Feds Say Man Stole From Holocaust Charity

     MANHATTAN (CN) – A founder of the “Save a Torah” charity, which claimed to rescue Torah scrolls lost during the Nazi Holocaust, was arrested Wednesday and charged with defrauding the charity and its donors of hundreds of thousands of dollars.



     Menachem Youlus, who called himself “the ‘Jewish Indiana Jones,’ fabricated detailed accounts of having found Torahs lost or hidden during the Holocaust in Europe, including in Auschwitz and the Bergen-Belsen concentration camp, and in other places around the world,” the U.S. Attorney’s Office said in announcing his arrest. “He then used those false accounts as a platform for soliciting contributions to Save a Torah, some of which he embezzled by diverting them directly into his personal bank accounts. In other instances, Youlus allegedly submitted inflated and doctored invoices to Save a Torah to increase the amount he was reimbursed by the charity for the ‘rescued’ Torahs, which, in at least some instances, he had simply purchased from other Torah dealers.”
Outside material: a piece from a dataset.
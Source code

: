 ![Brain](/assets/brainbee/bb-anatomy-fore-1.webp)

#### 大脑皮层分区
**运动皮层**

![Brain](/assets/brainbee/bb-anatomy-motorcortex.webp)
     Youlus, 50, of Wheaton, Md., co-founded the charity in 2004. He claimed to have traveled around the world to “rescue” Torahs, and used the charity to donate or sell them to synagogues and individuals, prosecutors said.
     But records and witnesses showed that he “passed off” Torahs that had no connection to the Holocaust, and that he had simply bought from dealers, and immigration records show that he “appears never to have left the United States” during the years he claimed he was making Indiana Jones-style rescues, the U.S. Attorney’s Office said.
     The 21-page complaint is replete with tales of his supposed bravado at Auschwitz and Bergen-Belsen concentration camps, which were fabrications, prosecutors said. He misappropriated at least $145,000 in donations by sending them to the bank account of his Maryland business, the Jewish Bookstore, according to the complaint.
     Prosecutors said he sold his bogus “rescued” Torahs for as much as $32,000.
     He is charged with mail fraud and wire fraud, each of which is punishable by 20 years in federal prison and fines of $250,000.